• _Records for the task_:
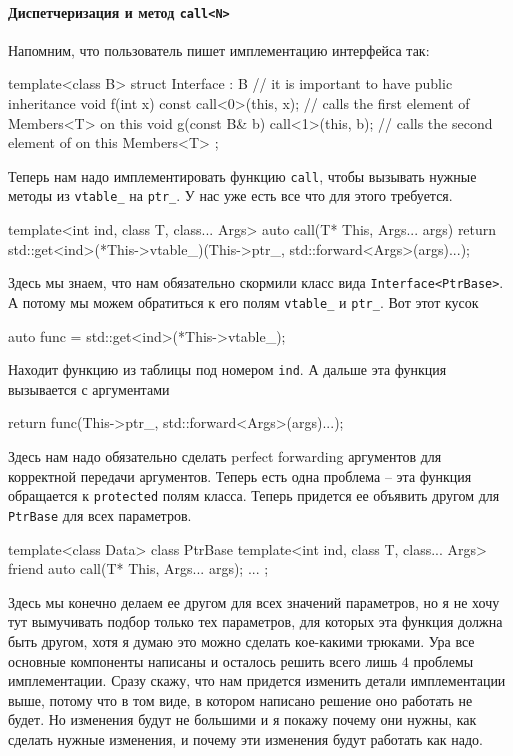 \paragraph{Диспетчеризация и метод \texttt{call<N>}}

Напомним, что пользователь пишет имплементацию интерфейса так:
\begin{cppcode}
template<class B>
struct Interface : B { // it is important to have public inheritance
  void f(int x) const {
    call<0>(this, x); // calls the first element of Members<T> on this
  }
  void g(const B& b) {
    call<1>(this, b); // calls the second element of on this Members<T>
  }
};
\end{cppcode}
Теперь нам надо имплементировать функцию \verb"call", чтобы вызывать нужные методы из \verb"vtable_" на \verb"ptr_".
У нас уже есть все что для этого требуется.
\begin{cppcode}
template<int ind, class T, class... Args>
auto call(T* This, Args... args) {
  return std::get<ind>(*This->vtable_)(This->ptr_, std::forward<Args>(args)...);
}
\end{cppcode}
Здесь мы знаем, что нам обязательно скормили класс вида \verb"Interface<PtrBase>".
А потому мы можем обратиться к его полям \verb"vtable_" и \verb"ptr_".
Вот этот кусок
\begin{cppcode}[numbers = none]
auto func = std::get<ind>(*This->vtable_);
\end{cppcode}
Находит функцию из таблицы под номером \verb"ind".
А дальше эта функция вызывается с аргументами
\begin{cppcode}[numbers = none]
return func(This->ptr_, std::forward<Args>(args)...);
\end{cppcode}
Здесь нам надо обязательно сделать perfect forwarding аргументов для корректной передачи аргументов.
Теперь есть одна проблема -- эта функция обращается к \verb"protected" полям класса.
Теперь придется ее объявить другом для \verb"PtrBase" для всех параметров.
\begin{cppcode}
template<class Data>
class PtrBase {
  template<int ind, class T, class... Args>
  friend auto call(T* This, Args... args);
  ...
};
\end{cppcode}
Здесь мы конечно делаем ее другом для всех значений параметров, но я не хочу тут вымучивать подбор только тех параметров, для которых эта функция должна быть другом, хотя я думаю это можно сделать кое-какими трюками.
Ура все основные компоненты написаны и осталось решить всего лишь $4$ проблемы имплементации.
Сразу скажу, что нам придется изменить детали имплементации выше, потому что в том виде, в котором написано решение оно работать не будет.
Но изменения будут не большими и я покажу почему они нужны, как сделать нужные изменения, и почему эти изменения будут работать как надо.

• _Exercise instructions_:
From the data, list each line in which the string "Members" appears.

• _Task response_:
    call<0>(this, x); // calls the first element of Members<T> on this
    call<1>(this, b); // calls the second element of on this Members<T>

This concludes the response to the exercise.